Data supplied:
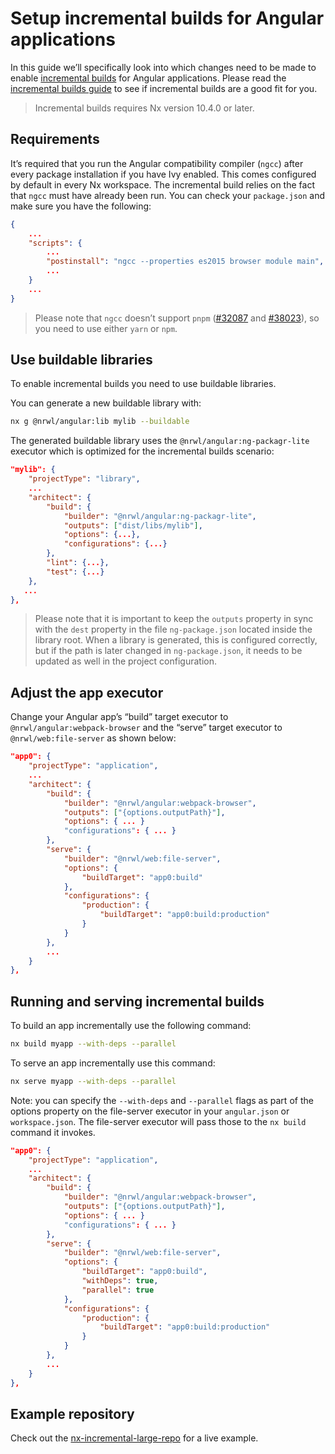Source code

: # Setup incremental builds for Angular applications

In this guide we’ll specifically look into which changes need to be made to enable [incremental builds](/angular/ci/incremental-builds) for Angular applications. Please read the [incremental builds guide](/angular/ci/incremental-builds) to see if incremental builds are a good fit for you.

> Incremental builds requires Nx version 10.4.0 or later.

## Requirements

It’s required that you run the Angular compatibility compiler (`ngcc`) after every package installation if you have Ivy enabled. This comes configured by default in every Nx workspace. The incremental build relies on the fact that `ngcc` must have already been run. You can check your `package.json` and make sure you have the following:

```json
{
    ...
    "scripts": {
        ...
        "postinstall": "ngcc --properties es2015 browser module main",
        ...
    }
    ...
}
```

> Please note that `ngcc` doesn’t support `pnpm` ([#32087](https://github.com/angular/angular/issues/32087#issuecomment-523225437) and [#38023](https://github.com/angular/angular/issues/38023#issuecomment-732423078)), so you need to use either `yarn` or `npm`.

## Use buildable libraries

To enable incremental builds you need to use buildable libraries.

You can generate a new buildable library with:

```bash
nx g @nrwl/angular:lib mylib --buildable
```

The generated buildable library uses the `@nrwl/angular:ng-packagr-lite` executor which is optimized for the incremental builds scenario:

```json
"mylib": {
    "projectType": "library",
    ...
    "architect": {
        "build": {
            "builder": "@nrwl/angular:ng-packagr-lite",
            "outputs": ["dist/libs/mylib"],
            "options": {...},
            "configurations": {...}
        },
        "lint": {...},
        "test": {...}
    },
   ...
},
```

> Please note that it is important to keep the `outputs` property in sync with the `dest` property in the file `ng-package.json` located inside the library root. When a library is generated, this is configured correctly, but if the path is later changed in `ng-package.json`, it needs to be updated as well in the project configuration.

## Adjust the app executor

Change your Angular app’s “build” target executor to `@nrwl/angular:webpack-browser` and the “serve” target executor to `@nrwl/web:file-server` as shown below:

```json
"app0": {
    "projectType": "application",
    ...
    "architect": {
        "build": {
            "builder": "@nrwl/angular:webpack-browser",
            "outputs": ["{options.outputPath}"],
            "options": { ... }
            "configurations": { ... }
        },
        "serve": {
            "builder": "@nrwl/web:file-server",
            "options": {
                "buildTarget": "app0:build"
            },
            "configurations": {
                "production": {
                    "buildTarget": "app0:build:production"
                }
            }
        },
        ...
    }
},
```

## Running and serving incremental builds

To build an app incrementally use the following command:

```bash
nx build myapp --with-deps --parallel
```

To serve an app incrementally use this command:

```bash
nx serve myapp --with-deps --parallel
```

Note: you can specify the `--with-deps` and `--parallel` flags as part of the options property on the file-server executor in your `angular.json` or `workspace.json`. The file-server executor will pass those to the `nx build` command it invokes.

```json
"app0": {
    "projectType": "application",
    ...
    "architect": {
        "build": {
            "builder": "@nrwl/angular:webpack-browser",
            "outputs": ["{options.outputPath}"],
            "options": { ... }
            "configurations": { ... }
        },
        "serve": {
            "builder": "@nrwl/web:file-server",
            "options": {
                "buildTarget": "app0:build",
                "withDeps": true,
                "parallel": true
            },
            "configurations": {
                "production": {
                    "buildTarget": "app0:build:production"
                }
            }
        },
        ...
    }
},
```

## Example repository

Check out the [nx-incremental-large-repo](https://github.com/nrwl/nx-incremental-large-repo) for a live example.
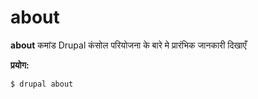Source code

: # about
**about** कमांड Drupal कंसोल परियोजना के बारे मे प्रारंभिक जानकारी दिखाएँ

**प्रयोग:**
```
$ drupal about 
```
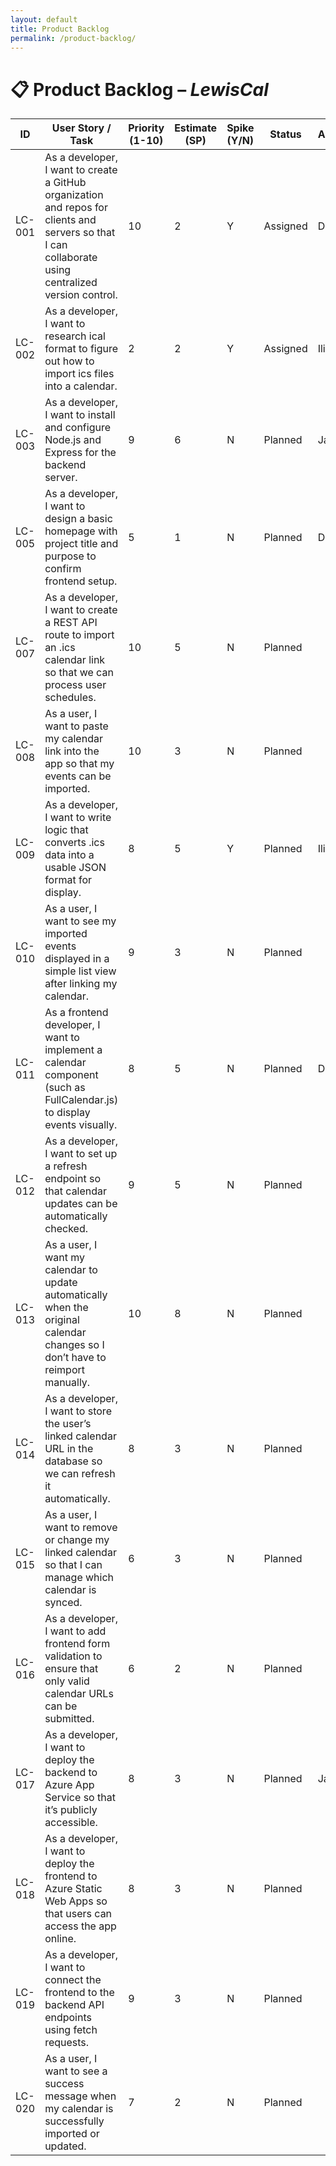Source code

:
 ```yaml
---
layout: default
title: Product Backlog
permalink: /product-backlog/
---
```


# 📋 Product Backlog – *LewisCal*

| **ID** | **User Story / Task** | **Priority (1-10)** | **Estimate (SP)** | **Spike (Y/N)** | **Status** | **Assigned** |
|--------|------------------------|--------------|--------------|------------|--------------|--------------|
| LC-001 | As a developer, I want to create a GitHub organization and repos for clients and servers so that I can collaborate using centralized version control. | 10 | 2 | Y | Assigned  | Diego |
| LC-002 | As a developer, I want to research ical format to figure out how to import ics files into a calendar. | 2 | 2 | Y | Assigned | Ilias |
| LC-003 | As a developer, I want to install and configure Node.js and Express for the backend server. | 9 | 6 | N | Planned | Jayson |
| LC-005 | As a developer, I want to design a basic homepage with project title and purpose to confirm frontend setup. | 5 | 1 | N | Planned | Diego |
| LC-007 | As a developer, I want to create a REST API route to import an .ics calendar link so that we can process user schedules. | 10 | 5 | N | Planned |  |
| LC-008 | As a user, I want to paste my calendar link into the app so that my events can be imported. | 10 | 3 | N | Planned |  |
| LC-009 | As a developer, I want to write logic that converts .ics data into a usable JSON format for display. | 8 | 5 | Y | Planned | Ilias |
| LC-010 | As a user, I want to see my imported events displayed in a simple list view after linking my calendar. | 9 | 3 | N | Planned |  |
| LC-011 | As a frontend developer, I want to implement a calendar component (such as FullCalendar.js) to display events visually. | 8 | 5 | N | Planned | Diego |
| LC-012 | As a developer, I want to set up a refresh endpoint so that calendar updates can be automatically checked. | 9 | 5 | N | Planned |  |
| LC-013 | As a user, I want my calendar to update automatically when the original calendar changes so I don’t have to reimport manually. | 10 | 8 | N | Planned |  |
| LC-014 | As a developer, I want to store the user’s linked calendar URL in the database so we can refresh it automatically. | 8 | 3 | N | Planned |  |
| LC-015 | As a user, I want to remove or change my linked calendar so that I can manage which calendar is synced. | 6 | 3 | N | Planned |  |
| LC-016 | As a developer, I want to add frontend form validation to ensure that only valid calendar URLs can be submitted. | 6 | 2 | N | Planned |  |
| LC-017 | As a developer, I want to deploy the backend to Azure App Service so that it’s publicly accessible. | 8 | 3 | N | Planned | Jayson |
| LC-018 | As a developer, I want to deploy the frontend to Azure Static Web Apps so that users can access the app online. | 8 | 3 | N | Planned |  |
| LC-019 | As a developer, I want to connect the frontend to the backend API endpoints using fetch requests. | 9 | 3 | N | Planned |  |
| LC-020 | As a user, I want to see a success message when my calendar is successfully imported or updated. | 7 | 2 | N | Planned |  |
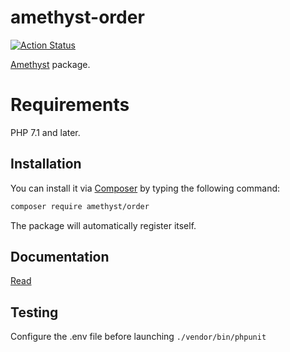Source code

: # amethyst-order

[![Action Status](https://github.com/amethyst-php/order/workflows/test/badge.svg)](https://github.com/amethyst-php/order/actions)

[Amethyst](https://github.com/amethyst-php/amethyst) package.

# Requirements

PHP 7.1 and later.

## Installation

You can install it via [Composer](https://getcomposer.org/) by typing the following command:

```bash
composer require amethyst/order
```

The package will automatically register itself.

## Documentation

[Read](docs/index.md)

## Testing

Configure the .env file before launching `./vendor/bin/phpunit`
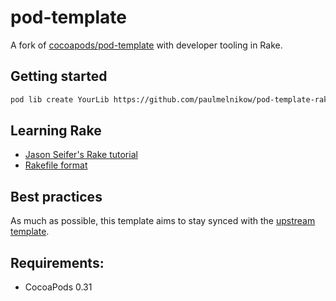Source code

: pod-template
============

A fork of [cocoapods/pod-template][upstream] with developer tooling in Rake.

## Getting started

```sh
pod lib create YourLib https://github.com/paulmelnikow/pod-template-rake.git
```

## Learning Rake

- [Jason Seifer's Rake tutorial](http://jasonseifer.com/2010/04/06/rake-tutorial)
- [Rakefile format](http://ruby-doc.org/core-2.0.0/doc/rake/rakefile_rdoc.html)

## Best practices

As much as possible, this template aims to stay synced with the
[upstream template][upstream].

## Requirements:

- CocoaPods 0.31


[upstream]: cocoapods/pod-template
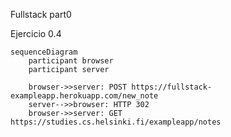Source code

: Fullstack part0

Ejercicio 0.4 
```mermaid
sequenceDiagram
    participant browser
    participant server

    browser->>server: POST https://fullstack-exampleapp.herokuapp.com/new_note
    server-->>browser: HTTP 302
    browser->>server: GET https://studies.cs.helsinki.fi/exampleapp/notes

```
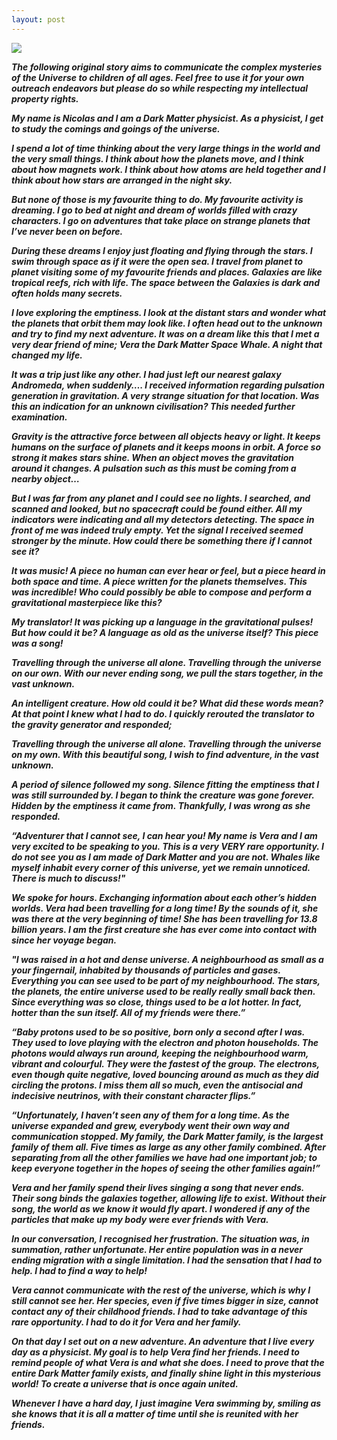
 ```yaml
---
layout: post
---
```

<img src="{{ site.baseurl }}/images/Vera.png" class="fit image">

<b><em> The following original story aims to communicate the complex mysteries of the Universe to children of all ages. Feel free to use it for your own outreach endeavors but please do so while respecting my intellectual property rights. 

My name is Nicolas and I am a Dark Matter physicist. As a physicist, I get to study the comings and goings of the universe.

I spend a lot of time thinking about the very large things in the world and the very small things. I think about how the planets move, and I think about how magnets work. I think about how atoms are held together and I think about how stars are arranged in the night sky.

But none of those is my favourite thing to do. My favourite activity is dreaming. I go to bed at night and dream of worlds filled with crazy characters. I go on adventures that take place on strange planets that I’ve never been on before.

During these dreams I enjoy just floating and flying through the stars. I swim through space as if it were the open sea. I travel from planet to planet visiting some of my favourite friends and places. Galaxies are like tropical reefs, rich with life. The space between the Galaxies is dark and often holds many secrets.

I love exploring the emptiness. I look at the distant stars and wonder what the planets that orbit them may look like. I often head out to the unknown and try to find my next adventure. It was on a dream like this that I met a very dear friend of mine; Vera the Dark Matter Space Whale. A night that changed my life.

It was a trip just like any other. I had just left our nearest galaxy Andromeda, when suddenly….
I received information regarding pulsation generation in gravitation. A very strange situation for that location. Was this an indication for an unknown civilisation? This needed further examination.

Gravity is the attractive force between all objects heavy or light. It keeps humans on the surface of planets and it keeps moons in orbit. A force so strong it makes stars shine. When an object moves the gravitation around it changes. A pulsation such as this must be coming from a nearby object…

But I was far from any planet and I could see no lights. I searched, and scanned and looked, but no spacecraft could be found either. All my indicators were indicating and all my detectors detecting. The space in front of me was indeed truly empty. Yet the signal I received seemed stronger by the minute.  How could there be something there if I cannot see it?

It was music! A piece no human can ever hear or feel, but a piece heard in both space and time. A piece written for the planets themselves. This was incredible! Who could possibly be able to compose and perform a gravitational masterpiece like this?

My translator! It was picking up a language in the gravitational pulses! But how could it be? A language as old as the universe itself? This piece was a song!

Travelling through the universe all alone.
Travelling through the universe on our own.
With our never ending song, we pull the stars together,
in the vast unknown.

An intelligent creature. How old could it be? What did these words mean? At that point I knew what I had to do. I quickly rerouted the translator to the gravity generator and responded;

Travelling through the universe all alone.
Travelling through the universe on my own.
With this beautiful song, I wish to find adventure,
in the vast unknown.

A period of silence followed my song. Silence fitting the emptiness that I was still surrounded by. I began to think the creature was gone forever. Hidden by the emptiness it came from. Thankfully, I was wrong as she responded.

“Adventurer that I cannot see, I can hear you! My name is Vera and I am very excited to be speaking to you. This is a very VERY rare opportunity. I do not see you as I am made of Dark Matter and you are not. Whales like myself inhabit every corner of this universe, yet we remain unnoticed. There is much to discuss!"

We spoke for hours. Exchanging information about each other’s hidden worlds. Vera had been travelling for a long time! By the sounds of it, she was there at the very beginning of time! She has been travelling for 13.8 billion years. I am the first creature she has ever come into contact with since her voyage began.

"I was raised in a hot and dense universe. A neighbourhood as small as a your fingernail, inhabited by thousands of particles and gases. Everything you can see used to be part of my neighbourhood. The stars, the planets, the entire universe used to be really really small back then. Since everything was so close, things used to be a lot hotter. In fact, hotter than the sun itself. All of my friends were there.”

“Baby protons used to be so positive, born only a second after I was. They used to love playing with the electron and photon households. The photons would always run around, keeping the neighbourhood warm, vibrant and colourful.  They were the fastest of the group. The electrons, even though quite negative, loved bouncing around as much as they did circling the protons. I miss them all so much, even the antisocial and indecisive neutrinos, with their constant character flips.”

“Unfortunately, I haven’t seen any of them for a long time. As the universe expanded and grew, everybody went their own way and communication stopped. My family, the Dark Matter family, is the largest family of them all. Five times as large as any other family combined. After separating from all the other families we have had one important job; to keep everyone together in the hopes of seeing the other families again!”

Vera and her family spend their lives singing a song that never ends. Their song binds the galaxies together, allowing life to exist. Without their song, the world as we know it would fly apart. I wondered if any of the particles that make up my body were ever friends with Vera.

In our conversation, I recognised her frustration. The situation was, in summation, rather unfortunate. Her entire population was in a never ending migration with a single limitation. I had the sensation that I had to help. I had to find a way to help!

Vera cannot communicate with the rest of the universe, which is why I still cannot see her. Her species, even if five times bigger in size, cannot contact any of their childhood friends. I had to take advantage of this rare opportunity. I had to do it for Vera and her family.

On that day I set out on a new adventure. An adventure that I live every day as a physicist. My goal is to help Vera find her friends. I need to remind people of what Vera is and what she does. I need to prove that the entire Dark Matter family exists, and finally shine light in this mysterious world! To create a universe that is once again united.

Whenever I have a hard day, I just imagine Vera swimming by, smiling as she knows that it is all a matter of time until she is reunited with her friends.
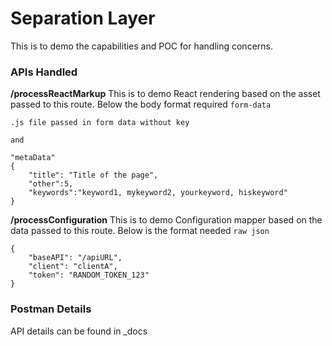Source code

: # Separation Layer
This is to demo the capabilities and POC for handling concerns.

### APIs Handled
**/processReactMarkup**
This is to demo React rendering based on the asset passed to this route. Below the body format required
`form-data`
```
.js file passed in form data without key

and

"metaData"
{
    "title": "Title of the page",
    "other":5,
    "keywords":"keyword1, mykeyword2, yourkeyword, hiskeyword"
}
```

**/processConfiguration**
This is to demo Configuration mapper based on the data passed to this route. Below is the format needed
`raw json`
```
{
	"baseAPI": "/apiURL",
	"client": "clientA",
	"token": "RANDOM_TOKEN_123"
}
```

### Postman Details
API details can be found in _docs
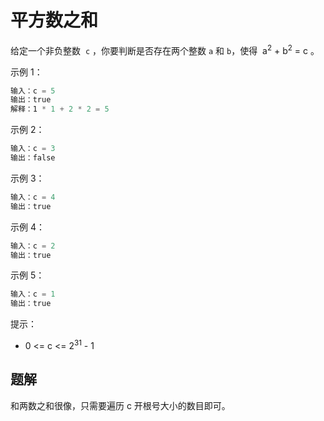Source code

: # 平方数之和

给定一个非负整数  `c` ，你要判断是否存在两个整数 `a` 和 `b`，使得  a<sup>2</sup> + b<sup>2</sup> = c 。

示例 1：

```ts
输入：c = 5
输出：true
解释：1 * 1 + 2 * 2 = 5
```

示例 2：

```ts
输入：c = 3
输出：false
```

示例 3：

```ts
输入：c = 4
输出：true
```

示例 4：

```ts
输入：c = 2
输出：true
```

示例 5：

```ts
输入：c = 1
输出：true
```

提示：

- 0 <= c <= 2<sup>31</sup> - 1

## 题解

和两数之和很像，只需要遍历 c 开根号大小的数目即可。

Requirement: Every line of the material above that includes the string "aims" is required.

Exercise solution:
As much as possible, this template aims to stay synced with the
<b><em> The following original story aims to communicate the complex mysteries of the Universe to children of all ages. Feel free to use it for your own outreach endeavors but please do so while respecting my intellectual property rights. 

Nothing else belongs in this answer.